Introduction

Noise remains a great source of discomfort to many in dense cities with rapid redevelopment. While the thick wall of a house provides great noise insulation, openings for ventilation and views such as windows and doors allow entry of urban noises1. Traditionally, thick and porous absorbers such as foams and rockwools would work sufficiently to absorb noises inside the house, but they are opaque, and risk being soaked up if exposed to rainwater. In addition, urban noise sources like fans, machines, construction, mass transport and speech are concentrated in the lower but wide frequency range of 50-2500 Hz2,3, in comparison to human perceptible sound frequency range of 20-20000 Hz. In addition, high-frequency noises attenuate rapidly with distance travelled. Therefore, increasingly noise barriers that can absorb a wide range of low-frequency noises are becoming more desirable. However, until today, most outdoor acoustic absorbers are designed for a fixed and narrow acoustic frequency bandwidth, often only reducing noises around ±50 Hz range about a peak frequency4.

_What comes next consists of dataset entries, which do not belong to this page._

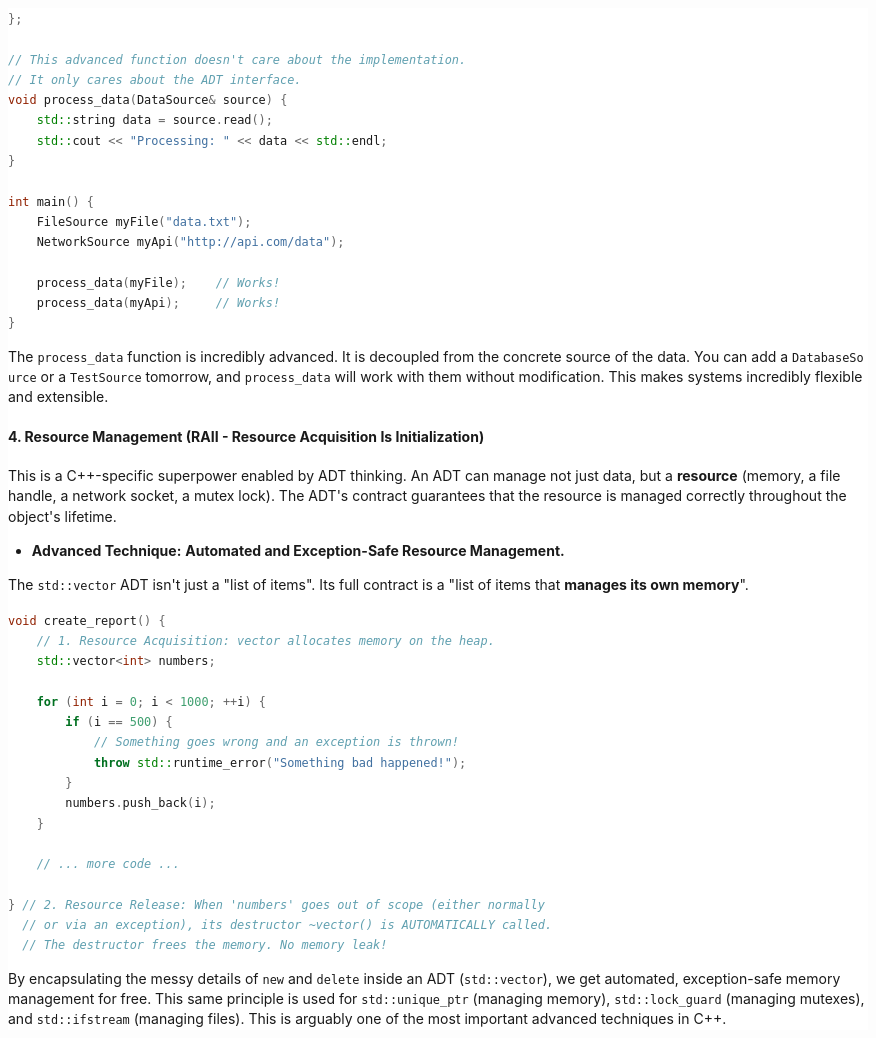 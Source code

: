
 ```cpp
};

// This advanced function doesn't care about the implementation.
// It only cares about the ADT interface.
void process_data(DataSource& source) {
    std::string data = source.read();
    std::cout << "Processing: " << data << std::endl;
}

int main() {
    FileSource myFile("data.txt");
    NetworkSource myApi("http://api.com/data");

    process_data(myFile);    // Works!
    process_data(myApi);     // Works!
}
```
The `process_data` function is incredibly advanced. It is decoupled from the concrete source of the data. You can add a `DatabaseSource` or a `TestSource` tomorrow, and `process_data` will work with them without modification. This makes systems incredibly flexible and extensible.

#### 4. Resource Management (RAII - Resource Acquisition Is Initialization)

This is a C++-specific superpower enabled by ADT thinking. An ADT can manage not just data, but a **resource** (memory, a file handle, a network socket, a mutex lock). The ADT's contract guarantees that the resource is managed correctly throughout the object's lifetime.

*   **Advanced Technique:** **Automated and Exception-Safe Resource Management.**

The `std::vector` ADT isn't just a "list of items". Its full contract is a "list of items that **manages its own memory**".

```cpp
void create_report() {
    // 1. Resource Acquisition: vector allocates memory on the heap.
    std::vector<int> numbers; 

    for (int i = 0; i < 1000; ++i) {
        if (i == 500) {
            // Something goes wrong and an exception is thrown!
            throw std::runtime_error("Something bad happened!");
        }
        numbers.push_back(i);
    }

    // ... more code ...

} // 2. Resource Release: When 'numbers' goes out of scope (either normally
  // or via an exception), its destructor ~vector() is AUTOMATICALLY called.
  // The destructor frees the memory. No memory leak!
```
By encapsulating the messy details of `new` and `delete` inside an ADT (`std::vector`), we get automated, exception-safe memory management for free. This same principle is used for `std::unique_ptr` (managing memory), `std::lock_guard` (managing mutexes), and `std::ifstream` (managing files). This is arguably one of the most important advanced techniques in C++.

Recently advances in sound-absorbing materials, acoustic metamaterials along with coupled resonant systems have made it possible to achieve high-efficiency and relatively broadband sound absorption using thinner structures at deep-subwavelength scales5,6. Some were even designed for multifunctional situations like periodic resonators7,8,9, sonic crystals10,11,12, and resonant membrane absorbers were widely employed with the aim to make thin transparent absorbers13,14,15,16,17 for windows applications. Among them, membrane-type absorber absorbs the noise in the low to middle-frequency range, eliminating the need for very thick, porous absorbers. Special designs of resonant absorbers have also been developed to simultaneously absorb sound and allow air circulation for ventilation18,19,20,21. However, most of these absorbers still had a narrow absorption band tied to a fixed resonant frequency22,23,24. Tunable membrane absorbers were developed using a pre-stretched dielectric elastomer actuator (DEA)25,26,27,28. A high voltage activation of the DEA reduced the membrane tension (by applying the Maxwell stress29 and thus lowered the absorber’s resonant frequency)26,30. Despite this active adaptive property, such an absorber is ineffective for relatively broader real-world noise.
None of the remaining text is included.